Making new code, you can modernise the code set, so you don't run into particular troubled code, and is easier to follow.
Programmers are human beings, they make mistakes, they can't give 110% every day. Even the best of them will often have a stupid bug, that they can't believe that they had slip.
Re: (Score:1)
I personally have encountered rollover bugs not just in operating systems... but in machine firmware. One ultra-expensive piece of equipment had a firmware issue that would cause big issues if the machine stayed up for more than 18-24 months, so every so often, after a major patch for stuff was released, part of the maintenance window was physically shutting off an entire rack of stuff, depowering it (as in physically pulling the plugs), waiting 10-15 minutes for the capacitors to drain, then plugging it b
Re: (Score:2)
At 248 days on-line, the Boeing Dreamliner has a similar problem.

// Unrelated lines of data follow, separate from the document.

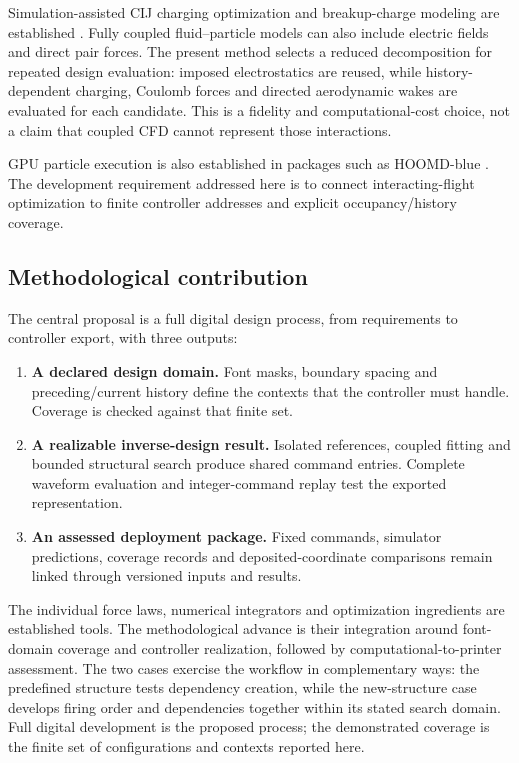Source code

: \documentclass[11pt,letterpaper]{article}
\begin{document}
Simulation-assisted CIJ charging optimization and breakup-charge modeling are established \citep{sato2022,sturma2023}. Fully coupled fluid--particle models can also include electric fields and direct pair forces. The present method selects a reduced decomposition for repeated design evaluation: imposed electrostatics are reused, while history-dependent charging, Coulomb forces and directed aerodynamic wakes are evaluated for each candidate. This is a fidelity and computational-cost choice, not a claim that coupled CFD cannot represent those interactions.

GPU particle execution is also established in packages such as HOOMD-blue \citep{anderson2019}. The development requirement addressed here is to connect interacting-flight optimization to finite controller addresses and explicit occupancy/history coverage.

\subsection{Methodological contribution}
The central proposal is a full digital design process, from requirements to controller export, with three outputs:
\begin{enumerate}
\item \textbf{A declared design domain.} Font masks, boundary spacing and preceding/current history define the contexts that the controller must handle. Coverage is checked against that finite set.
\item \textbf{A realizable inverse-design result.} Isolated references, coupled fitting and bounded structural search produce shared command entries. Complete waveform evaluation and integer-command replay test the exported representation.
\item \textbf{An assessed deployment package.} Fixed commands, simulator predictions, coverage records and deposited-coordinate comparisons remain linked through versioned inputs and results.
\end{enumerate}
The individual force laws, numerical integrators and optimization ingredients are established tools. The methodological advance is their integration around font-domain coverage and controller realization, followed by computational-to-printer assessment. The two cases exercise the workflow in complementary ways: the predefined structure tests dependency creation, while the new-structure case develops firing order and dependencies together within its stated search domain. Full digital development is the proposed process; the demonstrated coverage is the finite set of configurations and contexts reported here.
\end{document}
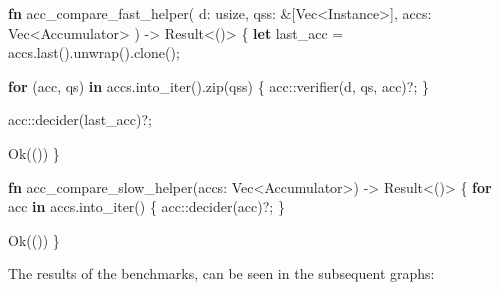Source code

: \documentclass[
]{article}
\newenvironment{Shaded}{\begin{snugshade}}{\end{snugshade}}
\newcommand{\ConstantTok}[1]{\textcolor[rgb]{0.80,0.14,0.11}{#1}}
\newcommand{\ControlFlowTok}[1]{\textcolor[rgb]{0.80,0.14,0.11}{\textbf{#1}}}
\newcommand{\DataTypeTok}[1]{\textcolor[rgb]{0.71,0.46,0.08}{#1}}
\newcommand{\KeywordTok}[1]{\textcolor[rgb]{0.80,0.14,0.11}{\textbf{#1}}}
\newcommand{\NormalTok}[1]{\textcolor[rgb]{0.16,0.16,0.16}{#1}}
\newcommand{\OperatorTok}[1]{\textcolor[rgb]{0.56,0.25,0.44}{#1}}
\newcommand{\PreprocessorTok}[1]{\textcolor[rgb]{0.03,0.40,0.47}{#1}}
\begin{document}
\begin{Shaded}
\begin{Highlighting}[numbers=left,,]
  \KeywordTok{fn}\NormalTok{ acc\_compare\_fast\_helper(}
\NormalTok{    d}\OperatorTok{:} \DataTypeTok{usize}\OperatorTok{,}
\NormalTok{    qss}\OperatorTok{:} \OperatorTok{\&}\NormalTok{[}\DataTypeTok{Vec}\OperatorTok{\textless{}}\NormalTok{Instance}\OperatorTok{\textgreater{}}\NormalTok{]}\OperatorTok{,}
\NormalTok{    accs}\OperatorTok{:} \DataTypeTok{Vec}\OperatorTok{\textless{}}\NormalTok{Accumulator}\OperatorTok{\textgreater{}}
\NormalTok{  ) }\OperatorTok{{-}\textgreater{}} \DataTypeTok{Result}\OperatorTok{\textless{}}\NormalTok{()}\OperatorTok{\textgreater{}} \OperatorTok{\{}
      \KeywordTok{let}\NormalTok{ last\_acc }\OperatorTok{=}\NormalTok{ accs}\OperatorTok{.}\NormalTok{last()}\OperatorTok{.}\NormalTok{unwrap()}\OperatorTok{.}\NormalTok{clone()}\OperatorTok{;}

      \ControlFlowTok{for}\NormalTok{ (acc}\OperatorTok{,}\NormalTok{ qs) }\KeywordTok{in}\NormalTok{ accs}\OperatorTok{.}\NormalTok{into\_iter()}\OperatorTok{.}\NormalTok{zip(qss) }\OperatorTok{\{}
          \PreprocessorTok{acc::}\NormalTok{verifier(d}\OperatorTok{,}\NormalTok{ qs}\OperatorTok{,}\NormalTok{ acc)}\OperatorTok{?;}
      \OperatorTok{\}}

      \PreprocessorTok{acc::}\NormalTok{decider(last\_acc)}\OperatorTok{?;}

      \ConstantTok{Ok}\NormalTok{(())}
  \OperatorTok{\}}

  \KeywordTok{fn}\NormalTok{ acc\_compare\_slow\_helper(accs}\OperatorTok{:} \DataTypeTok{Vec}\OperatorTok{\textless{}}\NormalTok{Accumulator}\OperatorTok{\textgreater{}}\NormalTok{) }\OperatorTok{{-}\textgreater{}} \DataTypeTok{Result}\OperatorTok{\textless{}}\NormalTok{()}\OperatorTok{\textgreater{}} \OperatorTok{\{}
      \ControlFlowTok{for}\NormalTok{ acc }\KeywordTok{in}\NormalTok{ accs}\OperatorTok{.}\NormalTok{into\_iter() }\OperatorTok{\{}
          \PreprocessorTok{acc::}\NormalTok{decider(acc)}\OperatorTok{?;}
      \OperatorTok{\}}

      \ConstantTok{Ok}\NormalTok{(())}
  \OperatorTok{\}}
\end{Highlighting}
\end{Shaded}

The results of the benchmarks, can be seen in the subsequent graphs:
\end{document}
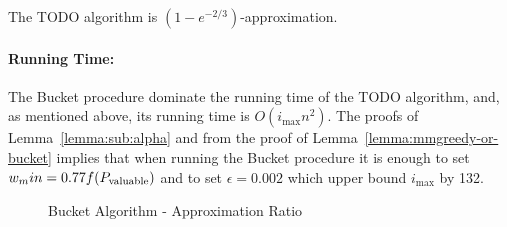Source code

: \begin{theorem}
	The TODO algorithm is $(1 - e^{-2/3})$-approximation.
\end{theorem}

\paragraph{Running Time:}
The Bucket procedure dominate the running time of the TODO algorithm, and, as mentioned above, its running time is $O(i_{\max}n^2)$.
The proofs of Lemma~\ref{lemma:sub:alpha} and from the proof of Lemma~\ref{lemma:mmgreedy-or-bucket} implies that when running the Bucket procedure it is enough to set $w_min = 0.77f(P_{\text{valuable}})$ and to set $\epsilon = 0.002$ which upper bound $i_{\max}$ by 132.

\begin{figure}
	\def\zeta{0.002}
	\caption{
		\label{fig:sub:bucket}
		Bucket Algorithm - Approximation Ratio
	}
\end{figure}
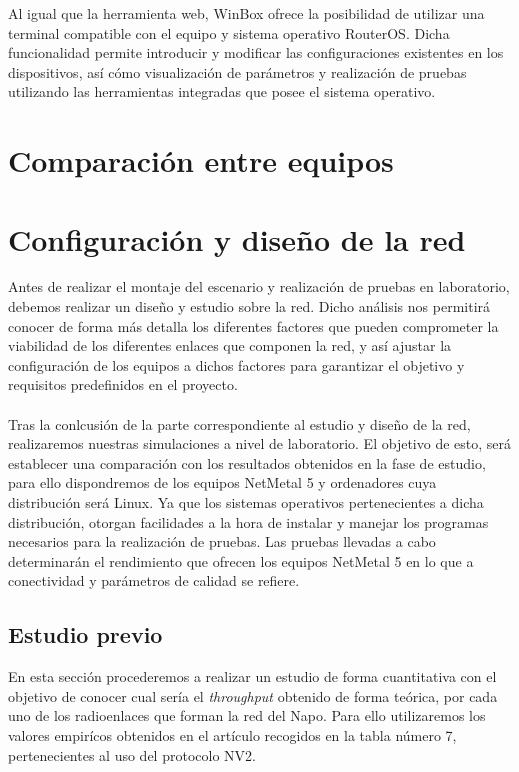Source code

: 		Al igual que la herramienta web, WinBox ofrece la posibilidad de utilizar una terminal compatible con el equipo y sistema operativo RouterOS. Dicha funcionalidad permite introducir y modificar las configuraciones existentes en los dispositivos, así cómo visualización de parámetros y realización de pruebas utilizando las herramientas integradas que posee el sistema operativo.
		
\section{Comparación entre equipos}	

		
\section{Configuración y diseño de la red}
Antes de realizar el montaje del escenario y realización de pruebas en laboratorio, debemos realizar un diseño y estudio sobre la red. Dicho análisis nos permitirá conocer de forma más detalla los diferentes factores que pueden comprometer la viabilidad de los diferentes enlaces que componen la red, y así ajustar la configuración de los equipos a dichos factores para garantizar el objetivo y requisitos predefinidos en el proyecto.\\\\

Tras la conlcusión de la parte correspondiente al estudio y diseño de la red, realizaremos nuestras simulaciones a nivel de laboratorio. El objetivo de esto, será establecer una comparación con los resultados obtenidos en la fase de estudio, para ello dispondremos de los equipos NetMetal 5 y ordenadores cuya distribución será Linux. Ya que los sistemas operativos pertenecientes a dicha distribución, otorgan facilidades a la hora de instalar y manejar los programas necesarios para la realización de pruebas. Las pruebas llevadas a cabo determinarán el rendimiento que ofrecen los equipos NetMetal 5 en lo que a conectividad y parámetros de calidad se refiere.

\subsection{Estudio previo} 
	En esta sección procederemos a realizar un estudio de forma cuantitativa con el objetivo de conocer cual sería el \textit{throughput} obtenido de forma teórica, por cada uno de los radioenlaces que forman la red del Napo. Para ello utilizaremos los valores empirícos obtenidos en el artículo \cite{simo2014assessing} recogidos en la tabla número 7,  pertenecientes al uso del protocolo NV2.\\\\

http://www.wsj.com/articles/fa... [wsj.com]
Not a problem I want to have at 40,000 feet (about 12 km).
Re: (Score:2)
If you're a programmer and you believe you can give 110% even for one day, you have other problems.
Re: (Score:2)
Re: (Score:2)
If you normally work for an hour a day that means you're only giving ~0.041667% to begin with.
Re: (Score:2)
Sure you can give 110%, just like an engine can deliver 110% of sustained power (which is how marine and aviation engines are rated, not instantaneous power). It just can't do that indefinitely, and it decreases reliability. Either service must be more frequent, or it's going to fail sooner, or both. Nonetheless, many marine engines are held in excess of 100% for hours or days on end.
Similarly, if you take work output divided by calendar time, you can deliver 110%... for a while. If you try to sustain this,
OpenBSD is 2038-ready (Score:4, Informative)
Re: (Score:2)
So Is Mac OS X. (Score:5, Informative)
So Is Mac OS X.
I converted time_t to 64 bits on 64 bit systems (which include the most recent iPhones) as part of the changes for 64 bit binary support on the G5 when I wrote the 64 bit binary loader support into exec/fork/spawn, and again as part of UNIX Conformance. It's basically been fixed since Tiger.
Re: (Score:2)
OpenBSD now has a 64-bit time_t on 32-bit systems. time_t was always 64-bit on 64-bit systems on OpenBSD.

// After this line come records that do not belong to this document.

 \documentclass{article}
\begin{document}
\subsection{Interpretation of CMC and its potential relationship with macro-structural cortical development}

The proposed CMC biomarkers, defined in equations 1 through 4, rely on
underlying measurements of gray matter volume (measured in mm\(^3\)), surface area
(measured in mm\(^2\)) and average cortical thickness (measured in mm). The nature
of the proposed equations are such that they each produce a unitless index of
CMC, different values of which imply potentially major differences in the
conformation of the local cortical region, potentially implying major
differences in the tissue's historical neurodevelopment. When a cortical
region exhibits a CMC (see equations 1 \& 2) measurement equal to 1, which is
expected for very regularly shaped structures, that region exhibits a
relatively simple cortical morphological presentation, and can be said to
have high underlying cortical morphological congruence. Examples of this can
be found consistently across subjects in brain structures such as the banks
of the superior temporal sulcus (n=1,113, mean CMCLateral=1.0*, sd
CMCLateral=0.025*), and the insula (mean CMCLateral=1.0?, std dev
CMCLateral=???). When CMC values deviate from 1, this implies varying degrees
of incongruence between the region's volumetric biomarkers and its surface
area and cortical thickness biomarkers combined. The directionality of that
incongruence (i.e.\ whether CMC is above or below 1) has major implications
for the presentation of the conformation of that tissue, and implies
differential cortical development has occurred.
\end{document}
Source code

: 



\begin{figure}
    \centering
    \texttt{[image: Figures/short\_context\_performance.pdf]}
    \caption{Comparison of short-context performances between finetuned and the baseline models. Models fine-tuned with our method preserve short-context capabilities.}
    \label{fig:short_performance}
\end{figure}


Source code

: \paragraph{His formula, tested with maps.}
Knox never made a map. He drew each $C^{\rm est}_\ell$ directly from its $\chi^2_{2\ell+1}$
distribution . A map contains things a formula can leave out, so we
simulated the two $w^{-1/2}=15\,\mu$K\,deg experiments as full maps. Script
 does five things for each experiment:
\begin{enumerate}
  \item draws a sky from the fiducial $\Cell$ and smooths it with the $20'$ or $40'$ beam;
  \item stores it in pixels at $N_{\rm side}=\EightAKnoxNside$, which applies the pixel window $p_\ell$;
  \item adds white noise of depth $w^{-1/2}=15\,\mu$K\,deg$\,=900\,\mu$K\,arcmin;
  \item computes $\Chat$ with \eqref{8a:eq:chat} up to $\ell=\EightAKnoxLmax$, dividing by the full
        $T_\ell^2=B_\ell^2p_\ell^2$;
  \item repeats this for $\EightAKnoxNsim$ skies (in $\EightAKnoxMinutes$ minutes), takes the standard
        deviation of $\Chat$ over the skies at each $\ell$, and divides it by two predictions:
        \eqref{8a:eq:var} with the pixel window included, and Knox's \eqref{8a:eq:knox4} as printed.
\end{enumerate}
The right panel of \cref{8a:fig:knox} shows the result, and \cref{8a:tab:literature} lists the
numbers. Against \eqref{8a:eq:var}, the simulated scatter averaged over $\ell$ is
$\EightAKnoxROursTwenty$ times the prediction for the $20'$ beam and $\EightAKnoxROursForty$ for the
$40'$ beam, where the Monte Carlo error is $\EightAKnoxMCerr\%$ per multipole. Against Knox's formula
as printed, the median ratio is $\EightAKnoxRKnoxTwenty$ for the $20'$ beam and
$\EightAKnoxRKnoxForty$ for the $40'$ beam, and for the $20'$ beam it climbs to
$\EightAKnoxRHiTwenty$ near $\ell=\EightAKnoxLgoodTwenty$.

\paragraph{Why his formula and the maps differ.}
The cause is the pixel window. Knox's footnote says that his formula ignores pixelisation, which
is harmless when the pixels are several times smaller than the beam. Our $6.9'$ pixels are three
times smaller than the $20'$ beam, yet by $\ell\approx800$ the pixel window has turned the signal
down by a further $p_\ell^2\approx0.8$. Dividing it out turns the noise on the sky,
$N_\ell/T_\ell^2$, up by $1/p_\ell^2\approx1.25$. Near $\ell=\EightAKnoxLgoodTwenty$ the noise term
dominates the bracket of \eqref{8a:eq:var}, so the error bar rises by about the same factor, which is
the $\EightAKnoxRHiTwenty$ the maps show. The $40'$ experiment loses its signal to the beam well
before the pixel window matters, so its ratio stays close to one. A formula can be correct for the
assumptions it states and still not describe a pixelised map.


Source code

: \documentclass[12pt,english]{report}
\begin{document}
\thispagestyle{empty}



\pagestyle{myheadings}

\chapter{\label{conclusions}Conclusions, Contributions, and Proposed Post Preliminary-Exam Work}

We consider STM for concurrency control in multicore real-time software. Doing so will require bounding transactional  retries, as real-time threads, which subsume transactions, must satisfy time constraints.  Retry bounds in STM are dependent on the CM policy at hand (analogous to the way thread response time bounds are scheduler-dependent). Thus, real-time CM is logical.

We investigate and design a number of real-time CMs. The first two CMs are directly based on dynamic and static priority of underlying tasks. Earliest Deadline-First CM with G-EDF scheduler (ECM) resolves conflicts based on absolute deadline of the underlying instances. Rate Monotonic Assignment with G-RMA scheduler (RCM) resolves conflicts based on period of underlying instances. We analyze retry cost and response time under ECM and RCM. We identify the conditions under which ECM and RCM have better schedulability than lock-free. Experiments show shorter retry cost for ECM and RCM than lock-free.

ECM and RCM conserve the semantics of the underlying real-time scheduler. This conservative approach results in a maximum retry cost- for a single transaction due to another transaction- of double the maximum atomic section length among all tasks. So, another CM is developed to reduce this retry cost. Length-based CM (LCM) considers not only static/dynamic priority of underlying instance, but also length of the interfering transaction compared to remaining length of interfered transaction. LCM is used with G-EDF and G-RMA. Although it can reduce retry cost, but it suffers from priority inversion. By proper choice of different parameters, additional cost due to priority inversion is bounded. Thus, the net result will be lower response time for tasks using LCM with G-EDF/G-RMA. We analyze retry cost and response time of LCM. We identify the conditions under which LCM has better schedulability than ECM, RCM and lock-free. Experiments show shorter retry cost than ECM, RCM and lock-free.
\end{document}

IMO this is one of the things that is being mostly ignored. Back around 2000, many people were saying things along the lines of, "we'll all be on 64bit or larger systems by 2038, so it will solve itself". Many more people have ignorantly joined that line of thought, since almost all mainstream cpu's are 64bit now. That said,there are still a large number of 32bit cpu's being made (like almost every android device CPU there is, and most Apple iPhone/iPad things, and many of the chromebooks out there):
All ARM
Comment removed (Score:5, Funny)
Volunteers (Score:3, Insightful)
Re: (Score:3)
Re: (Score:1)
Specific installations that don't upgrade might have some problems, but most of those systems won't last another couple of decades and will require replacement sooner. Specific in-house software that was compiled 32 bits and the the source lost might also have problems.

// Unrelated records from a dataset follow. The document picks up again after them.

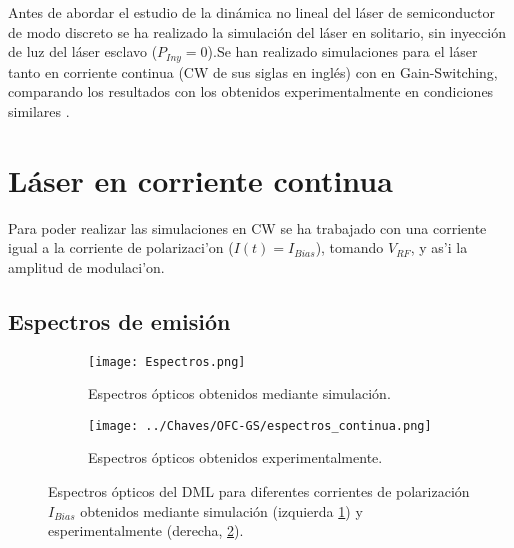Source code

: \graphicspath{{../Graphics/Cpt1-Charactz/}}

Antes de abordar el estudio de la dinámica no lineal del láser de semiconductor de modo discreto se ha realizado la simulación del láser en solitario, sin inyección de luz del láser esclavo ($P_{Iny} = 0$).Se han realizado simulaciones para el láser tanto en corriente continua (CW de sus siglas en inglés) con en Gain-Switching, comparando los resultados con los obtenidos experimentalmente en condiciones similares \cite{Chaves19}.

	\section{Láser en corriente continua}

		Para poder realizar las simulaciones en CW se ha trabajado con una corriente igual a la corriente de polarizaci'on ($I(t) = I_{Bias}$), tomando $V_{RF}$, y as'i la amplitud de modulaci'on.

		\subsection{Espectros de emisión}

		
				\begin{figure}[H]
					\centering
					\begin{subfigure}{0.45\textwidth}
						\centering
						\texttt{[image: Espectros.png]}
						\caption{\label{Img:spectrosCW:sim}Espectros ópticos obtenidos mediante simulación.}
					\end{subfigure}
					\begin{subfigure}{0.45\textwidth}
						\centering
						\texttt{[image: ../Chaves/OFC-GS/espectros\_continua.png]}
						\caption{\label{Img:spectrosCW:exp}Espectros ópticos obtenidos experimentalmente.}	
					\end{subfigure}
					\caption{\label{Img:spectrosCW}Espectros ópticos del DML para diferentes corrientes de polarización $I_{Bias}$ obtenidos mediante simulación (izquierda \ref{Img:spectrosCW:sim}) y esperimentalmente (derecha, \ref{Img:spectrosCW:exp}).}
				\end{figure}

And also binary protocols where a timestamp is sent using 32bits on the wire. NTP for example. I'm sure there're dozens of others. Public ones should be fixed by 2038. In-house/proprietary ones could conceivable get missed if it's not well maintained or no-one knows the details of the protocol well enough to realise it's affected.
NTP is actually a little odd in that it uses 32 unsigned bits of 64bits as seconds as seconds since 1st January 1900 so it's not a unix epoch. The result is NTP is affected 2 years
Re:Volunteers (Score:4, Insightful)
Given that so much of the non-GNU/Linux code is written by paid programmers I wonder who it is exactly that is going to fix all the code. I mean back when it was written Computer programming was much less of a gold rush. Nowadays everyone is competing for jobs that pay $120,000. Who is willing to pay programmers to go through all of the old code to fix it.
It's really not an issue. It's already fixed in OpenBSD. Certainly there's some user space code that also counts seconds since 1970 but if folks would simply start now there's no future fix necessary. The set of code written today which will be in use in 2038 will be vanishingly small. The remaining folks will pay some gray hair to knock it into shape. Missed code will make itself apparent sometime that Tuesday morning.
Re: (Score:2)
The higher the pay, typically, the more engaging the work. But there are far more programmers working on dull stuff for 60k/year that could probably use the hobby lets their brains turn to mush.
We encountered a similar bug (Score:2)
Re: (Score:2)
Why didn't/couldn't you use GMT?
Re: (Score:2)
Why didn't/couldn't you use GMT?
Good question. We wondere tht ourselves why the idiots that programmed it used local times. Since they probably never operated a piece of equipment in their life they probably assumed we'd want local time but never asked; which illustrates the classic user / developer disconnect. Years later while on. Control room design project I had to tell developers that the all digital panel design they were so proud of was interesting, cool, futuristic and totally useless for actually operating a plant.. As a result
Re: (Score:2)
Cobol (Score:2)
There is no chance whatever of the code being replaced if its working now, because no one will sign off a replacement if it still works.
Re: (Score:2)
I know this goes against the myth of untouchable Cobol code hidden away that no one dares even look at - but bit by bit it is being replaced (by C++, java, C# whatever). Or at least in the companies I've worked in it was. One small sub section at a time with plenty of testing and a proper rollback plan.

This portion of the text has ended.